TASK TO COMPLETE — Review the listing and copy each line that holds the word "เขาร".

--- START ---

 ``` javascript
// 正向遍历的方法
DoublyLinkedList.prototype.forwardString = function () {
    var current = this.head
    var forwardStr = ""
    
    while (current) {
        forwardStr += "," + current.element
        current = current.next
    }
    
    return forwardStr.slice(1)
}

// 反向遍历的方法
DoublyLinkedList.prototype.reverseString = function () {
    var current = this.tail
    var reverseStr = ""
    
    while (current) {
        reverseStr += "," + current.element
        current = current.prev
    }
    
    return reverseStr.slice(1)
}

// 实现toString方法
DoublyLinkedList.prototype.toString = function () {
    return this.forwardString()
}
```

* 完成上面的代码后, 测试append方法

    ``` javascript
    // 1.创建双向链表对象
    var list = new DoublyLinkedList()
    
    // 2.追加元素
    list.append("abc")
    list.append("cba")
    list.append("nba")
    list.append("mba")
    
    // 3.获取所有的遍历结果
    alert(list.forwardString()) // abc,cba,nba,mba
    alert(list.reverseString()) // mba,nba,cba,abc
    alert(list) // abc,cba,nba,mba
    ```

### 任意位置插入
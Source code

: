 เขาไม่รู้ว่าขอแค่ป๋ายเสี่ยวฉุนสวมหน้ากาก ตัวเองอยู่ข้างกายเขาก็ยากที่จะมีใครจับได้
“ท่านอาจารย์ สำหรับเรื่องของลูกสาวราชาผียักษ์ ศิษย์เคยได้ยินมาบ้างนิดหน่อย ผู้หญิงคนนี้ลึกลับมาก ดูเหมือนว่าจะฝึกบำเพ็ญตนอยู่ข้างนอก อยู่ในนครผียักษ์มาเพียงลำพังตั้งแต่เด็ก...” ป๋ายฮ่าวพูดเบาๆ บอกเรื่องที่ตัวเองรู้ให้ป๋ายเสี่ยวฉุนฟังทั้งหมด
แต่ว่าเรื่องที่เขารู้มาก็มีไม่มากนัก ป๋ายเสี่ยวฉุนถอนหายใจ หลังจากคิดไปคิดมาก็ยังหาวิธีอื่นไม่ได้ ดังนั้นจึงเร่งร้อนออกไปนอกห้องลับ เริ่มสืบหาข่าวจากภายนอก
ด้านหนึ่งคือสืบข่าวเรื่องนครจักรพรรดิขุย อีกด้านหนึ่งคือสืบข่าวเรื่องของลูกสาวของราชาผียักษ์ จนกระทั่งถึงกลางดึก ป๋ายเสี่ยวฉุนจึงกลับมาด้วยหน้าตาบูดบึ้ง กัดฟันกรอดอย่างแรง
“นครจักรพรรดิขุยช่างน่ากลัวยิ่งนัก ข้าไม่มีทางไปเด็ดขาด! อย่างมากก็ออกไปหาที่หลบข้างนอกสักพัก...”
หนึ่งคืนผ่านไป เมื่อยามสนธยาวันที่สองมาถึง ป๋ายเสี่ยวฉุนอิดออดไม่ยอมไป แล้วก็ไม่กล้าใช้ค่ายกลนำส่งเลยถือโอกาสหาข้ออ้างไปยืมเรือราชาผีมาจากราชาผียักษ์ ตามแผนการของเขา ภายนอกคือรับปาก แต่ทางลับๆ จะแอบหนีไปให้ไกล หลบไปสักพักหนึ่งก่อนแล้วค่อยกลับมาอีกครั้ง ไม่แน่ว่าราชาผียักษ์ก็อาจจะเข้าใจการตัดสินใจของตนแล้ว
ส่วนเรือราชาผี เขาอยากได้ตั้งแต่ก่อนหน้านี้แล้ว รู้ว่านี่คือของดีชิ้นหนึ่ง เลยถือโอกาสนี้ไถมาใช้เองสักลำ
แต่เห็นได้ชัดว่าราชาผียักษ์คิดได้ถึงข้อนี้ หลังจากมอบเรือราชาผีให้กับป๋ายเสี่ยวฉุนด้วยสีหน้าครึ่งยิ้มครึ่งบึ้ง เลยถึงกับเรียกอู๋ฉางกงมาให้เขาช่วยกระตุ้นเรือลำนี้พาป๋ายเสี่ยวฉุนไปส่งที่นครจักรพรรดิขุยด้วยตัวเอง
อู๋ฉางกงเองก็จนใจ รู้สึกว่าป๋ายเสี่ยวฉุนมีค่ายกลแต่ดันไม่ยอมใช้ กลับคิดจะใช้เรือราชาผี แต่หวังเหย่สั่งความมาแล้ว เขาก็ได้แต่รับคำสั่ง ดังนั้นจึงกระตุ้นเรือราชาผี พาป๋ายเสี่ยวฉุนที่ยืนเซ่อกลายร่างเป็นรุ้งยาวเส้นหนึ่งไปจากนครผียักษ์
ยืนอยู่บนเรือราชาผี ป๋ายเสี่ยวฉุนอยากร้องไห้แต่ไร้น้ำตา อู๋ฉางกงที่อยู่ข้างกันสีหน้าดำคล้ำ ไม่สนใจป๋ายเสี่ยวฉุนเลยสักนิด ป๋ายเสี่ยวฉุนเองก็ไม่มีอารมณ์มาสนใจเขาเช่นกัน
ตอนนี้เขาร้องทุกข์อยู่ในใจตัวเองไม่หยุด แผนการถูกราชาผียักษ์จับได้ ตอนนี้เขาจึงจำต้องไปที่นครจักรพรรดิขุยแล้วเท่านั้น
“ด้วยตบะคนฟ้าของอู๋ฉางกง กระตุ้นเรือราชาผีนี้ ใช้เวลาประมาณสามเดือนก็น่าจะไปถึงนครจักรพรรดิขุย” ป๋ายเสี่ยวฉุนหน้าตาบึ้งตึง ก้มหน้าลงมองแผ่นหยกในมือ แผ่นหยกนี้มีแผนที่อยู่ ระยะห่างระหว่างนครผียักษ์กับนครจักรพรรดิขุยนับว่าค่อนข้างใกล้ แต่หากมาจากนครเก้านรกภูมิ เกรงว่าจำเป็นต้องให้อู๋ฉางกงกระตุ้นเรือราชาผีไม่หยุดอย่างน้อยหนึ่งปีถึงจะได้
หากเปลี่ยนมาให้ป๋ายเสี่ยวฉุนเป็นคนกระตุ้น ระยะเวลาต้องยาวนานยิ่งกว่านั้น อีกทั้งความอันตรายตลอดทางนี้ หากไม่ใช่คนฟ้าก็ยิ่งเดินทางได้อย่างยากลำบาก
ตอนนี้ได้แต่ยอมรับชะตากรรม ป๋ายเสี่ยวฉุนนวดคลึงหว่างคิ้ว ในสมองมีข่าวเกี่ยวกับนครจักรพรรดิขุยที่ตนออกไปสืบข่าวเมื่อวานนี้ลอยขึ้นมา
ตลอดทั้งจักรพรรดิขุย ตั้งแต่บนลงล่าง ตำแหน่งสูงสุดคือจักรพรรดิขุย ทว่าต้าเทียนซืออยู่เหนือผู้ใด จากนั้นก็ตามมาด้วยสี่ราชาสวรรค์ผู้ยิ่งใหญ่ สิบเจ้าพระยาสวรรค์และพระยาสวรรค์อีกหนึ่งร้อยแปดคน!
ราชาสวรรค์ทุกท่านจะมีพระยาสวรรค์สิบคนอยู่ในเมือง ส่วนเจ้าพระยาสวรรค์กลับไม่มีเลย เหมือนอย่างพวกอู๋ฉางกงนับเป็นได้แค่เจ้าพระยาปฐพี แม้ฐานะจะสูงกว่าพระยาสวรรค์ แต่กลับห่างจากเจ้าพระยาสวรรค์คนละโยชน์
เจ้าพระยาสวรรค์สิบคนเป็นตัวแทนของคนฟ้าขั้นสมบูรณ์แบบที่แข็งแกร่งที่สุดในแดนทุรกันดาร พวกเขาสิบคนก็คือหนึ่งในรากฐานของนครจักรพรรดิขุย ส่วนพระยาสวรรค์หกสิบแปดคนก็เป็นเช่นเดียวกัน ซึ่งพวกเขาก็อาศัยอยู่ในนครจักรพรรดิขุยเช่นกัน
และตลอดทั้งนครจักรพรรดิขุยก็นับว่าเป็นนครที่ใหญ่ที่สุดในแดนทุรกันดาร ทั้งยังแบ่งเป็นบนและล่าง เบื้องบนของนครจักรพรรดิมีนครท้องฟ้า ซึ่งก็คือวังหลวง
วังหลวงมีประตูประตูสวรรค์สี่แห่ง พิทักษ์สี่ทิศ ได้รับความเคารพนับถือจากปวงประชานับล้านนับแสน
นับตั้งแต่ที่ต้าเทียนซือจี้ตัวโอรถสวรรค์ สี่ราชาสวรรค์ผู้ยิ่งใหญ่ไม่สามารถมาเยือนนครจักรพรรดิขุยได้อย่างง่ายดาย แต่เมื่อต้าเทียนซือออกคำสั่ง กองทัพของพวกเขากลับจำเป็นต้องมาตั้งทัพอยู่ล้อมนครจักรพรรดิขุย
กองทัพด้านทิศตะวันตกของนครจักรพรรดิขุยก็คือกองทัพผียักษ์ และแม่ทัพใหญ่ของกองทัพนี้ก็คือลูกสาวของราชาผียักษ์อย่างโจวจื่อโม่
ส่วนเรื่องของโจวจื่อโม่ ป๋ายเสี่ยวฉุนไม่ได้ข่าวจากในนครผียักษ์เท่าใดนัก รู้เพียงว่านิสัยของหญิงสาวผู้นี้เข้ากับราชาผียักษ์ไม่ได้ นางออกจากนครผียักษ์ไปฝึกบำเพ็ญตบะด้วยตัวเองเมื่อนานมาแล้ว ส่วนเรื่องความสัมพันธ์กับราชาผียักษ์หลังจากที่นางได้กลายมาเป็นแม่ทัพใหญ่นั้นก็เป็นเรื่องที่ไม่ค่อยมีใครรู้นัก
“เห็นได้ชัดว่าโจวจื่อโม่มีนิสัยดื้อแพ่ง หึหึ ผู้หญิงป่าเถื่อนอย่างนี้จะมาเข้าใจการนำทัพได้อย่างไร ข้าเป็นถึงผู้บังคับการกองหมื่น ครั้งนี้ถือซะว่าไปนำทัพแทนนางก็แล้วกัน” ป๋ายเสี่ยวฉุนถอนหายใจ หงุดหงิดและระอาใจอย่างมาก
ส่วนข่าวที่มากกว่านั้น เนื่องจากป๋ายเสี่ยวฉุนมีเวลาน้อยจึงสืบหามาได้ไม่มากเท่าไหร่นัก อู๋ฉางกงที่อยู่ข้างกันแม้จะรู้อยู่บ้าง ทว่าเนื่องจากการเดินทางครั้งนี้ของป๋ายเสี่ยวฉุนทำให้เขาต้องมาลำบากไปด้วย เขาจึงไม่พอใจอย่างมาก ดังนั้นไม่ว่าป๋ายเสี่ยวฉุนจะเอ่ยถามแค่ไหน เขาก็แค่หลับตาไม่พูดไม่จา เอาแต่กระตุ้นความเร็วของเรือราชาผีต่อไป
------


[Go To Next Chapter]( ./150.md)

--- END ---

PROBLEM SOLUTION —
แต่ว่าเรื่องที่เขารู้มาก็มีไม่มากนัก ป๋ายเสี่ยวฉุนถอนหายใจ หลังจากคิดไปคิดมาก็ยังหาวิธีอื่นไม่ได้ ดังนั้นจึงเร่งร้อนออกไปนอกห้องลับ เริ่มสืบหาข่าวจากภายนอก
ตอนนี้เขาร้องทุกข์อยู่ในใจตัวเองไม่หยุด แผนการถูกราชาผียักษ์จับได้ ตอนนี้เขาจึงจำต้องไปที่นครจักรพรรดิขุยแล้วเท่านั้น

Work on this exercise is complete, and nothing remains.